(Stored data entries)
******************************
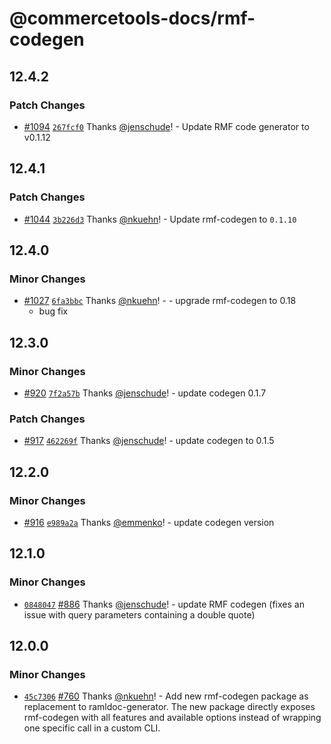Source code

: # @commercetools-docs/rmf-codegen

## 12.4.2

### Patch Changes

- [#1094](https://github.com/commercetools/commercetools-docs-kit/pull/1094) [`267fcf0`](https://github.com/commercetools/commercetools-docs-kit/commit/267fcf0f05900e3d37a7bbae762c95a7cf038936) Thanks [@jenschude](https://github.com/jenschude)! - Update RMF code generator to v0.1.12

## 12.4.1

### Patch Changes

- [#1044](https://github.com/commercetools/commercetools-docs-kit/pull/1044) [`3b226d3`](https://github.com/commercetools/commercetools-docs-kit/commit/3b226d33000dd7c6713653d4ef42e301ebefaf79) Thanks [@nkuehn](https://github.com/nkuehn)! - Update rmf-codegen to `0.1.10`

## 12.4.0

### Minor Changes

- [#1027](https://github.com/commercetools/commercetools-docs-kit/pull/1027) [`6fa3bbc`](https://github.com/commercetools/commercetools-docs-kit/commit/6fa3bbc41dfdca9644ab9cff9b71d952f430afcc) Thanks [@nkuehn](https://github.com/nkuehn)! - - upgrade rmf-codegen to 0.18
  - bug fix

## 12.3.0

### Minor Changes

- [#920](https://github.com/commercetools/commercetools-docs-kit/pull/920) [`7f2a57b`](https://github.com/commercetools/commercetools-docs-kit/commit/7f2a57b5fac006c1a52b66b5680e4475d80b55fd) Thanks [@jenschude](https://github.com/jenschude)! - update codegen 0.1.7

### Patch Changes

- [#917](https://github.com/commercetools/commercetools-docs-kit/pull/917) [`462269f`](https://github.com/commercetools/commercetools-docs-kit/commit/462269ff9236a2ca06e65446af7211721b88b4bd) Thanks [@jenschude](https://github.com/jenschude)! - update codegen to 0.1.5

## 12.2.0

### Minor Changes

- [#916](https://github.com/commercetools/commercetools-docs-kit/pull/916) [`e989a2a`](https://github.com/commercetools/commercetools-docs-kit/commit/e989a2a32a34270dff8a005fac5ffd329801c2ce) Thanks [@emmenko](https://github.com/emmenko)! - update codegen version

## 12.1.0

### Minor Changes

- [`0848047`](https://github.com/commercetools/commercetools-docs-kit/commit/0848047dd981f19ebd32e96c576f70028f39b77e) [#886](https://github.com/commercetools/commercetools-docs-kit/pull/886) Thanks [@jenschude](https://github.com/jenschude)! - update RMF codegen (fixes an issue with query parameters containing a double quote)

## 12.0.0

### Minor Changes

- [`45c7306`](https://github.com/commercetools/commercetools-docs-kit/commit/45c73068573b1717c6f3ae810a6927657943c9a0) [#760](https://github.com/commercetools/commercetools-docs-kit/pull/760) Thanks [@nkuehn](https://github.com/nkuehn)! - Add new rmf-codegen package as replacement to ramldoc-generator. The new package directly exposes rmf-codegen with all features and available options instead of wrapping one specific call in a custom CLI.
******************************
• _Task instructions_: Lines holding the word "with" are the answer; copy every one from the records above.

• _Result of this task_:
- [`0848047`](https://github.com/commercetools/commercetools-docs-kit/commit/0848047dd981f19ebd32e96c576f70028f39b77e) [#886](https://github.com/commercetools/commercetools-docs-kit/pull/886) Thanks [@jenschude](https://github.com/jenschude)! - update RMF codegen (fixes an issue with query parameters containing a double quote)
- [`45c7306`](https://github.com/commercetools/commercetools-docs-kit/commit/45c73068573b1717c6f3ae810a6927657943c9a0) [#760](https://github.com/commercetools/commercetools-docs-kit/pull/760) Thanks [@nkuehn](https://github.com/nkuehn)! - Add new rmf-codegen package as replacement to ramldoc-generator. The new package directly exposes rmf-codegen with all features and available options instead of wrapping one specific call in a custom CLI.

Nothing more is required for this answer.